End of life - Ideas for practice: Case study
End of life care - Holistic palliative care
Kate is a 51 year old woman with late stage ovarian cancer. She is a single mother with five children aged 24, 23, 17, 15 and 11. She is also guardian for her 13 year-old grandson.
Kate first became known to the palliative care team before her diagnosis two years ago when her daughter was at the hospice dying from ovarian cancer. The family had refused all support from the palliative care social work team before her daughter’s admission. They met briefly with a member of the team following her death for assistance with practical concerns such as arranging a funeral. Kate spoke of having had bad experiences with social services in the past. This made it very difficult for the social work team at the hospice to engage with her and shortly after this meeting Kate cut all contact with the team.
Kate was diagnosed with advanced ovarian cancer only months after her daughter’s death and was referred to the palliative care team. Initially she agreed to see only the nurse specialist. However, after a few months some finance and legal issues arose concerning the children so Kate agreed to see a palliative care social worker. Luckily this was the same member of team she had seen after her daughter’s death and who she remembered had been helpful at the time.
Palliative care social workers are usually non-statutory so are less likely to be pressurised to complete a piece of work and close the case. The social worker involved was therefore able to phone weekly over a period of time to check how the family were and if they needed anything. Slowly, Kate agreed to the social worker visiting and she gradually built a relationship with Kate and her eldest daughter Louise, her main carer and, increasingly, carer for her younger siblings. Kate introduced the social worker to the younger children and the worker was able to support Kate in discussions about her illness, death and dying and the future. With Kate’s permission she was also able to work with the children’s schools, giving support and advice to the teaching staff. Louise was offered separate support as a carer but declined this. However, she began to talk a little to the social worker and the district nurse.
The weekly calls and regular visits continued for nearly a year. Kate deteriorated gradually and became frailer, however she remained determined to be there for her children and to make sure they would be looked after once she was gone.
Kate was assisted to complete a statement confirming that she wanted Louise to have guardianship for all the children including her grandson when she died. Kate was reassured that as none of the children’s fathers expressed an interest in being their full-time carers, it was unlikely that there would be any issues about Louise caring for the family. However, the guardianship order for Kate’s grandson would need to be legally transferred to Louise and this meant the involvement of local authority social workers. After much persuasion, Kate agreed to a referral on the condition that the palliative care social worker continued to be involved. Due to Louise caring for all the children, a full family assessment was needed alongside allocation to a kinship social worker to assist with the handover of guardianship.
The palliative care social worker was able to explain the roles of all involved to the family and although they were still worried, the first visit went well.
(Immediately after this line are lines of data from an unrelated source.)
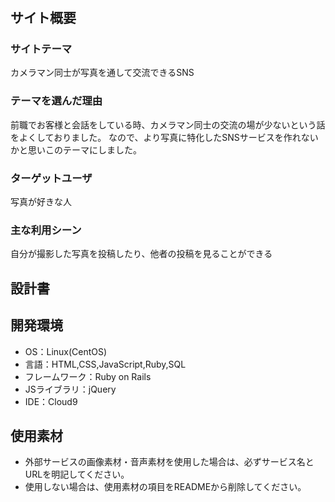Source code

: # <Photolio>

## サイト概要
### サイトテーマ
カメラマン同士が写真を通して交流できるSNS


### テーマを選んだ理由
前職でお客様と会話をしている時、カメラマン同士の交流の場が少ないという話をよくしておりました。
なので、より写真に特化したSNSサービスを作れないかと思いこのテーマにしました。


### ターゲットユーザ
写真が好きな人


### 主な利用シーン
自分が撮影した写真を投稿したり、他者の投稿を見ることができる


## 設計書


## 開発環境
- OS：Linux(CentOS)
- 言語：HTML,CSS,JavaScript,Ruby,SQL
- フレームワーク：Ruby on Rails
- JSライブラリ：jQuery
- IDE：Cloud9

## 使用素材
- 外部サービスの画像素材・音声素材を使用した場合は、必ずサービス名とURLを明記してください。
- 使用しない場合は、使用素材の項目をREADMEから削除してください。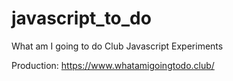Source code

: # javascript_to_do
What am I going to do Club Javascript Experiments

Production:
https://www.whatamigoingtodo.club/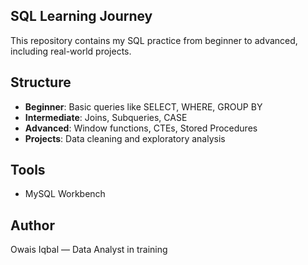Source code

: ## SQL Learning Journey

This repository contains my SQL practice from beginner to advanced, including real-world projects.

## Structure
- **Beginner**: Basic queries like SELECT, WHERE, GROUP BY
- **Intermediate**: Joins, Subqueries, CASE
- **Advanced**: Window functions, CTEs, Stored Procedures
- **Projects**: Data cleaning and exploratory analysis

## Tools
- MySQL Workbench

## Author
Owais Iqbal — Data Analyst in training 
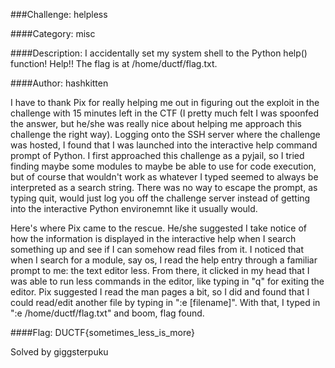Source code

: ###Challenge: helpless

####Category: misc 

####Description: I accidentally set my system shell to the Python help() function! Help!! The flag is at /home/ductf/flag.txt.

####Author: hashkitten

I have to thank Pix for really helping me out in figuring out the exploit in the challenge with 15 minutes left in the CTF (I pretty much felt I was spoonfed the answer, but he/she was really nice about helping me approach this challenge the right way). Logging onto the SSH server where the challenge was hosted, I found that I was launched into the interactive help command prompt of Python. I first approached this challenge as a pyjail, so I tried finding maybe some modules to maybe be able to use for code execution, but of course that wouldn't work as whatever I typed seemed to always be interpreted as a search string. There was no way to escape the prompt, as typing quit, would just log you off the challenge server instead of getting into the interactive Python environemnt like it usually would.

Here's where Pix came to the rescue. He/she suggested I take notice of how the information is displayed in the interactive help when I search something up and see if I can somehow read files from it. I noticed that when I search for a module, say os, I read the help entry through a familiar prompt to me: the text editor less. From there, it clicked in my head that I was able to run less commands in the editor, like typing in "q" for exiting the editor. Pix suggested I read the man pages a bit, so I did and found that I could read/edit another file by typing in ":e \[filename\]". With that, I typed in ":e /home/ductf/flag.txt" and boom, flag found.

####Flag: DUCTF{sometimes_less_is_more}

Solved by giggsterpuku
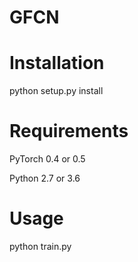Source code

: # GFCN

# Installation
python setup.py install

# Requirements
PyTorch 0.4 or 0.5

Python 2.7 or 3.6

# Usage
python train.py
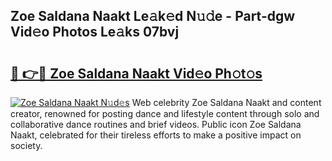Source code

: ## Zoe Saldana Naakt Le𝚊k𝚎d N𝚞𝚍e - Part-dgw Vid𝚎o Photos Le𝚊ks 07bvj

# <h2><a href="http://fbatvu.evod.top/?m=Zoe+Saldana+Naakt">🔗 👉🔴 Zoe Saldana Naakt Vid𝚎o Ph𝚘t𝚘s</a></h2>

[![Zoe Saldana Naakt N𝚞d𝚎s](https://i.imgur.com/8V9OHl7.gif)](http://fbatvu.evod.top/?m=Zoe+Saldana+Naakt)
Web celebrity Zoe Saldana Naakt and content creator, renowned for posting dance and lifestyle content through solo and collaborative dance routines and brief videos. Public icon Zoe Saldana Naakt, celebrated for their tireless efforts to make a positive impact on society.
After one more visit the assessment officer closed the case reporting that the children were well cared for and Louise would be the most appropriate person to care for them in the future. Louise and her nephew (Kate’s grandson) carried on working with the kinship social worker re: guardianship. During this time, housing was also contacted on Kate’s request and thanks to a very helpful housing officer who argued their case the tenancy of her council flat was transferred to Louise’s name.
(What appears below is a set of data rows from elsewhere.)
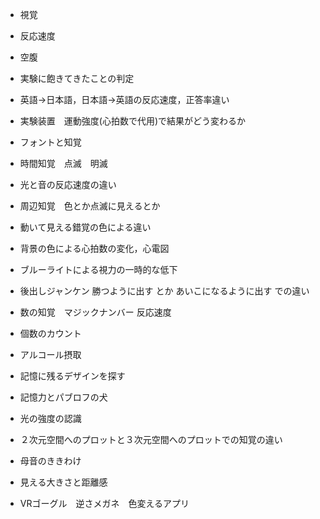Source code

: - 視覚
- 反応速度
- 空腹

- 実験に飽きてきたことの判定
- 英語→日本語，日本語→英語の反応速度，正答率違い
- 実験装置　運動強度(心拍数で代用)で結果がどう変わるか
- フォントと知覚
- 時間知覚　点滅　明滅
- 光と音の反応速度の違い
- 周辺知覚　色とか点滅に見えるとか
- 動いて見える錯覚の色による違い
- 背景の色による心拍数の変化，心電図
- ブルーライトによる視力の一時的な低下
- 後出しジャンケン 勝つように出す とか あいこになるように出す での違い
- 数の知覚　マジックナンバー 反応速度
- 個数のカウント
- アルコール摂取
- 記憶に残るデザインを探す
- 記憶力とパブロフの犬
- 光の強度の認識
- ２次元空間へのプロットと３次元空間へのプロットでの知覚の違い
- 母音のききわけ
- 見える大きさと距離感
- VRゴーグル　逆さメガネ　色変えるアプリ
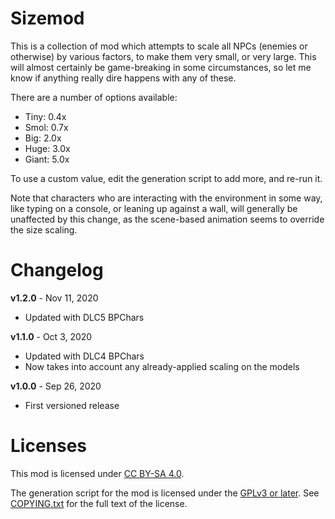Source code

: Sizemod
=======

This is a collection of mod which attempts to scale all NPCs (enemies or
otherwise) by various factors, to make them very small, or very large.
This will almost certainly be game-breaking in some circumstances, so let
me know if anything really dire happens with any of these.

There are a number of options available:

* Tiny: 0.4x
* Smol: 0.7x
* Big: 2.0x
* Huge: 3.0x
* Giant: 5.0x

To use a custom value, edit the generation script to add more, and
re-run it.

Note that characters who are interacting with the environment in some way,
like typing on a console, or leaning up against a wall, will generally
be unaffected by this change, as the scene-based animation seems to override
the size scaling.

Changelog
=========

**v1.2.0** - Nov 11, 2020
 * Updated with DLC5 BPChars

**v1.1.0** - Oct 3, 2020
 * Updated with DLC4 BPChars
 * Now takes into account any already-applied scaling on the models

**v1.0.0** - Sep 26, 2020
 * First versioned release
 
Licenses
========

This mod is licensed under [CC BY-SA 4.0](https://creativecommons.org/licenses/by-sa/4.0/).

The generation script for the mod is licensed under the
[GPLv3 or later](https://www.gnu.org/licenses/quick-guide-gplv3.html).
See [COPYING.txt](../../COPYING.txt) for the full text of the license.

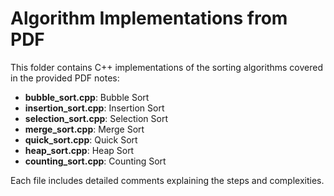# Algorithm Implementations from PDF

This folder contains C++ implementations of the sorting algorithms covered in the provided PDF notes:

- **bubble_sort.cpp**: Bubble Sort
- **insertion_sort.cpp**: Insertion Sort
- **selection_sort.cpp**: Selection Sort
- **merge_sort.cpp**: Merge Sort
- **quick_sort.cpp**: Quick Sort
- **heap_sort.cpp**: Heap Sort
- **counting_sort.cpp**: Counting Sort

Each file includes detailed comments explaining the steps and complexities.
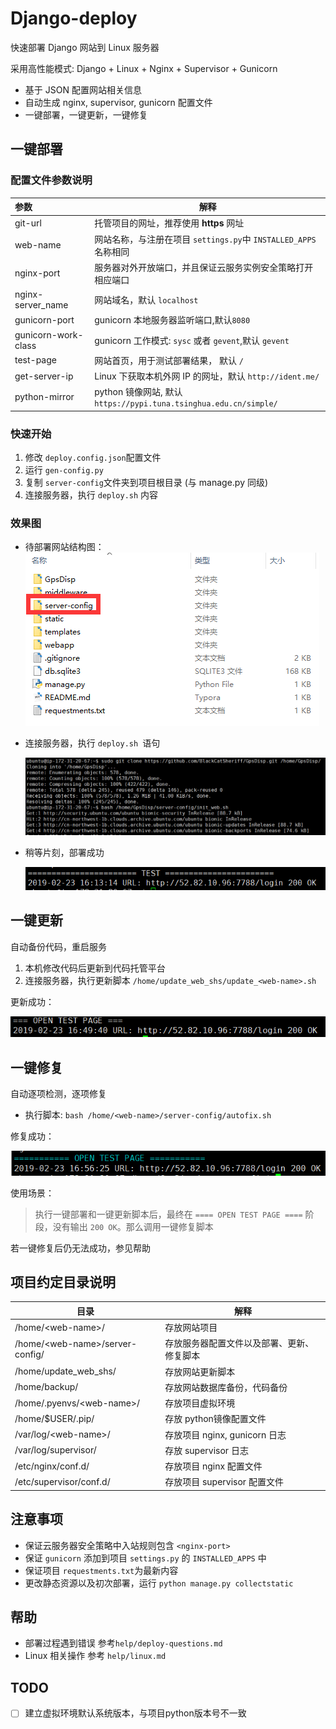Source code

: # Django-deploy

快速部署 Django 网站到 Linux 服务器

采用高性能模式: Django + Linux + Nginx + Supervisor + Gunicorn

- 基于 JSON 配置网站相关信息
- 自动生成 nginx, supervisor, gunicorn 配置文件
- 一键部署，一键更新，一键修复



## 一键部署

### 配置文件参数说明

| 参数                | 解释                                                         |
| :------------------ | ------------------------------------------------------------ |
| git-url             | 托管项目的网址，推荐使用 **https** 网址                      |
| web-name            | 网站名称，与注册在项目 `settings.py`中 `INSTALLED_APPS`名称相同 |
| nginx-port          | 服务器对外开放端口，并且保证云服务实例安全策略打开相应端口   |
| nginx-server_name   | 网站域名，默认 `localhost`                                   |
| gunicorn-port       | gunicorn 本地服务器监听端口,默认`8080`                       |
| gunicorn-work-class | gunicorn 工作模式: `sysc` 或者 `gevent`,默认 `gevent`        |
| test-page           | 网站首页，用于测试部署结果， 默认 `/`                        |
| get-server-ip       | Linux 下获取本机外网 IP 的网址，默认 `http://ident.me/`      |
| python-mirror       | python 镜像网站, 默认 `https://pypi.tuna.tsinghua.edu.cn/simple/` |

### 快速开始

1. 修改 `deploy.config.json`配置文件
2. 运行 `gen-config.py`
3. 复制 `server-config`文件夹到项目根目录 (与 manage.py 同级)
4. 连接服务器，执行 `deploy.sh` 内容

### 效果图

- 待部署网站结构图：
  ![项目目录结构](images/1550909174114.png)

- 连接服务器，执行 `deploy.sh `语句

  ![执行部署语句](images/1550909850391.png)

- 稍等片刻，部署成功

  ![部署成功](images/1550909919328.png)



## 一键更新

自动备份代码，重启服务

1. 本机修改代码后更新到代码托管平台
2. 连接服务器，执行更新脚本 `/home/update_web_shs/update_<web-name>.sh`

更新成功：

![](images/1550911792766.png)



## 一键修复

自动逐项检测，逐项修复

- 执行脚本: `bash /home/<web-name>/server-config/autofix.sh`

修复成功：

![1550912418265](images/1550912418265.png)

使用场景：

> 执行一键部署和一键更新脚本后，最终在  `==== OPEN TEST PAGE ====` 阶段，没有输出 `200 OK`。那么调用一键修复脚本

若一键修复后仍无法成功，参见帮助



## 项目约定目录说明

| 目录                              | 解释                                       |
| --------------------------------- | ------------------------------------------ |
| /home/\<web-name\>/               | 存放网站项目                               |
| /home/\<web-name\>/server-config/ | 存放服务器配置文件以及部署、更新、修复脚本 |
| /home/update_web_shs/             | 存放网站更新脚本                           |
| /home/backup/                     | 存放网站数据库备份，代码备份               |
| /home/.pyenvs/<web-name\>/        | 存放项目虚拟环境                           |
| /home/$USER/.pip/                 | 存放 python镜像配置文件                    |
| /var/log/<web-name\>/             | 存放项目 nginx, gunicorn 日志              |
| /var/log/supervisor/              | 存放 supervisor 日志                       |
| /etc/nginx/conf.d/                | 存放项目 nginx 配置文件                    |
| /etc/supervisor/conf.d/           | 存放项目 supervisor 配置文件               |



## 注意事项

- 保证云服务器安全策略中入站规则包含 `<nginx-port>`
- 保证 `gunicorn` 添加到项目 `settings.py` 的 `INSTALLED_APPS` 中
- 保证项目 `requestments.txt`为最新内容
- 更改静态资源以及初次部署，运行 `python manage.py collectstatic`



## 帮助

- 部署过程遇到错误 参考`help/deploy-questions.md`
- Linux 相关操作 参考 `help/linux.md`

## TODO

- [ ] 建立虚拟环境默认系统版本，与项目python版本号不一致



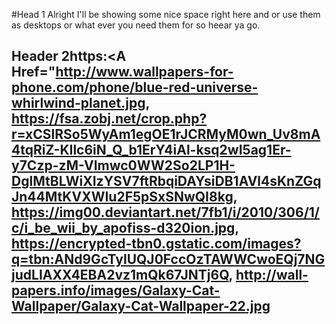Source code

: #Head 1 Alright I'll be showing some nice space right here and or use them as desktops or what ever you need them for so heear ya go.
## Header 2https:<A Href="http://www.wallpapers-for-phone.com/phone/blue-red-universe-whirlwind-planet.jpg, https://fsa.zobj.net/crop.php?r=xCSlRSo5WyAm1egOE1rJCRMyM0wn_Uv8mA4tqRiZ-KIlc6iN_Q_b1ErY4iAl-ksq2wI5ag1Er-y7Czp-zM-VImwc0WW2So2LP1H-DglMtBLWiXIzYSV7ftRbqiDAYsiDB1AVl4sKnZGqJn44MtKVXWIu2F5pSxSNwQI8kg, https://img00.deviantart.net/7fb1/i/2010/306/1/c/i_be_wii_by_apofiss-d320ion.jpg, https://encrypted-tbn0.gstatic.com/images?q=tbn:ANd9GcTylUQJ0FccOzTAWWCwoEQj7NGjudLIAXX4EBA2vz1mQk67JNTj6Q, http://wall-papers.info/images/Galaxy-Cat-Wallpaper/Galaxy-Cat-Wallpaper-22.jpg   </a>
This work meant that Kate did not have to worry about who would look after her children and whether they would have a roof over their heads after her death. During this time a home visit from prison for Kate’s eldest son was also arranged when Kate was able to tell him how ill she was and say goodbye.
As Kate’s condition deteriorated the palliative care team started to discuss with her where she would like to die. Kate wanted to be at home for as long as possible but wanted to go to the hospice for her last few days as she did not want to die at home in front of her children. This was recorded in her advance decision.
Kate recently phoned the team saying she felt very unwell and tired and that she would like to come into the hospice as she thought she might be dying.
Kate came in on Friday and seemed to relax as soon as she arrived. She died peacefully two days later with her family around her.
The palliative care social worker met with Louise and the younger children the day after Kate’s death. Initially the family will need support with practical issues such as Kate’s funeral and the transfer of benefits to Louise’s name. The children are all helping to arrange the funeral and all their schools have been informed.
Bereavement support from the team will continue for as long as needed but at present the family are doing relatively well, slowly coming to terms with Kate’s death, all knowing they followed her wishes, did all they could to support her and were with her when she died.